[Excerpted data — start]

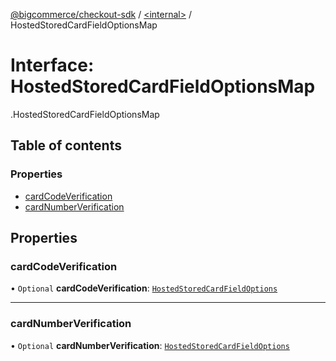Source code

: [@bigcommerce/checkout-sdk](../README.md) / [<internal\>](../modules/internal_.md) / HostedStoredCardFieldOptionsMap

# Interface: HostedStoredCardFieldOptionsMap

[<internal>](../modules/internal_.md).HostedStoredCardFieldOptionsMap

## Table of contents

### Properties

- [cardCodeVerification](internal_.HostedStoredCardFieldOptionsMap.md#cardcodeverification)
- [cardNumberVerification](internal_.HostedStoredCardFieldOptionsMap.md#cardnumberverification)

## Properties

### cardCodeVerification

• `Optional` **cardCodeVerification**: [`HostedStoredCardFieldOptions`](internal_.HostedStoredCardFieldOptions.md)

___

### cardNumberVerification

• `Optional` **cardNumberVerification**: [`HostedStoredCardFieldOptions`](internal_.HostedStoredCardFieldOptions.md)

[Excerpted data — finish]

#### [What is being asked]
Could you copy the data above exactly, leaving the pictures out?

#### [Your response]
Source code

: [@bigcommerce/checkout-sdk](../README.md) / [<internal\>](../modules/internal_.md) / HostedStoredCardFieldOptionsMap

# Interface: HostedStoredCardFieldOptionsMap

[<internal>](../modules/internal_.md).HostedStoredCardFieldOptionsMap

## Table of contents

### Properties

- [cardCodeVerification](internal_.HostedStoredCardFieldOptionsMap.md#cardcodeverification)
- [cardNumberVerification](internal_.HostedStoredCardFieldOptionsMap.md#cardnumberverification)

## Properties

### cardCodeVerification

• `Optional` **cardCodeVerification**: [`HostedStoredCardFieldOptions`](internal_.HostedStoredCardFieldOptions.md)

___

### cardNumberVerification

• `Optional` **cardNumberVerification**: [`HostedStoredCardFieldOptions`](internal_.HostedStoredCardFieldOptions.md)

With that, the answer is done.